| Area (ft²) | Height (ft) | Indoor (°F) | Outdoor (°F) | Insulation | ACH | Duct % | Safety % | AFUE % | Altitude (ft) | Expected Output (BTU/h) |
|---|---|---|---|---|---|---|---|---|---|---|
| 2000 | 8 | 70 | 20 | Average | 0.50 | 10 | 15 | 95 | 0 | ≈ 52,000–70,000 |
| 1500 | 9 | 70 | 10 | Good | 0.30 | 10 | 15 | 96 | 3000 | ≈ 40,000–55,000 |
| 2600 | 8 | 70 | 0 | Poor | 0.70 | 15 | 20 | 92 | 500 | ≈ 90,000–120,000 |
These are illustrative ranges; your specific envelope and infiltration drive actual results.
Temperature difference
ΔT = Tindoor − Toutdoor, design
Conduction (envelope) load
Qcond = A × C × ΔT × window multiplier
where A = floor area (ft²), C = overall envelope coefficient (BTU/h·ft²·°F) from preset or override.
Infiltration load
Qinf = 1.08 × CFM × ΔT, with CFM = (ACH × Volume) / 60, Volume = A × height.
Adjustments
Total sensible load: Qtot = Qcond + Qinf
Ducts: Qduct = Qtot ÷ (1 − duct%)
Safety: Qneed = Qduct × (1 + safety%)
Output required: Qout = Qneed
Input required at sea level: Qin,sea = Qout ÷ AFUE
Altitude derate: factor = 0.04 × altitude(kft); Nameplate input: Qnameplate = Qin,sea ÷ (1 − factor)

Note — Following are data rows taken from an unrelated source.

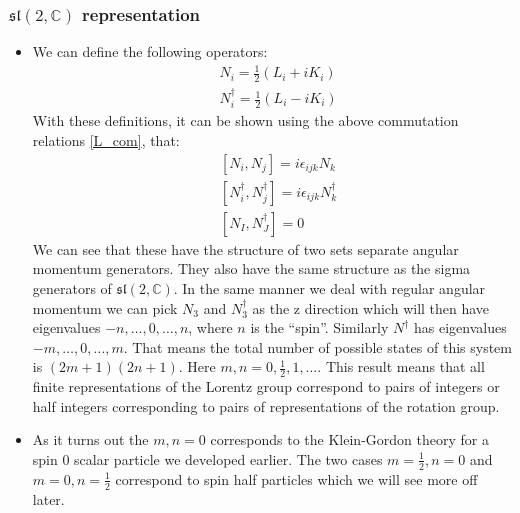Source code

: \documentclass[11pt]{article}
\numberwithin{equation}{section}
\begin{document}
     \subsubsection{$\mathfrak{sl}(2,\mathbb{C})$ representation}
     \begin{itemize}
       \item We can define the following operators:
       \begin{align*}
         & N_{i} = \frac{1}{2}(L_{i}+iK_{i}) \\
         & N^{\dagger}_{i} = \frac{1}{2}(L_{i}-iK_{i})
       \end{align*}
       With these definitions, it can be shown using the above commutation relations \ref{L_com}, that:
       \begin{align*}
         & [N_{i},N_{j}] = i\epsilon_{ijk}N_{k} \\
        &  [N^{\dagger}_{i},N^{\dagger}_{j}] = i\epsilon_{ijk}N^{\dagger}_{k} \\
        & [N_{I},N^{\dagger}_{J}]= 0          
       \end{align*}
       We can see that these have the structure of two sets separate angular momentum generators. They also have the same structure as the sigma generators of $\mathfrak{sl}(2,\mathbb{C})$. In the same manner we deal with regular angular momentum we can pick $N_{3}$ and $N^{\dagger}_{3}$ as the z direction which will then have eigenvalues $-n,\ldots,0,\ldots,n$, where $n$ is the ``spin''. Similarly $N^{\dagger}$ has eigenvalues $-m,\ldots,0,\ldots,m$. That means the total number of possible states of this system is $(2m+1)(2n+1)$. Here $m,n=0,\frac{1}{2},1,\ldots$. This result means that all finite representations of the Lorentz group correspond to pairs of integers or half integers corresponding to pairs of representations of the rotation group.  

      \item As it turns out the $m,n=0$ corresponds to the Klein-Gordon theory for a spin $0$ scalar particle we developed earlier. The two cases $m=\frac{1}{2},n=0$ and $m=0,n=\frac{1}{2}$ correspond to spin half particles which we will see more off later. 
     \end{itemize}
\end{document}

Suggested standard size = next size in {40k, 60k, 80k, 100k, 120k, 140k} ≥ Qnameplate.
This is an educational tool inspired by common load-calculation principles. For construction or permit work, perform a Manual J or consult a qualified designer.
- Enter floor area, ceiling height, and temperatures to set ΔT.
- Select an insulation level or enter a custom envelope coefficient.
- Set infiltration (ACH). Typical tight homes: 0.2–0.3. Older: 0.5–0.8.
- Add duct losses if ducts are in unconditioned areas.
- Set a safety margin for design uncertainty or intermittent setbacks.
- Choose AFUE and altitude to size the nameplate appropriately.
- Click Calculate, then export your results to CSV or PDF.
Is this a substitute for a Manual J calculation?
No. This estimates load using envelope coefficients and infiltration. It’s great for preliminary sizing and sanity checks. For permits, rebates, or complex homes, commission a Manual J from a qualified designer or energy professional.
What AFUE value should I enter?
Use the nameplate AFUE. Condensing units are typically 92–98%. Non‑condensing are often 80–90%. AFUE affects the required input capacity; the heating load (required output) is determined by the building and climate.
Should I oversize the furnace?
Avoid large oversizing. A modest margin (about 10–20%) can cover setbacks and extreme cold. Excess oversizing causes short cycling and noise. Consider two‑stage or modulating equipment to handle part‑load conditions comfortably.
How do duct losses affect sizing?
Ducts in attics, crawlspaces, or garages can lose 5–20% of heat. Increase the “Duct loss” percentage to reflect this. Air‑sealing and insulating ducts can reduce the load and may allow a smaller nameplate size.
Why does altitude matter?
Higher altitude reduces air density and usable input. Many gas furnaces require derating around 4% per 1,000 ft. The calculator inflates required nameplate input so delivered output still meets your design load.
Are BTU per square foot rules reliable?
Rules like “30–60 BTU/ft²” ignore insulation, windows, infiltration, and climate. Use them only as a quick check. This tool explicitly models those drivers, giving a more tailored sizing recommendation.
When should I consider a heat pump?
In moderate climates or tight, well‑insulated homes, cold‑climate heat pumps can meet most heating needs. Pair with a small furnace or electric backup if required, and compare lifecycle costs and comfort.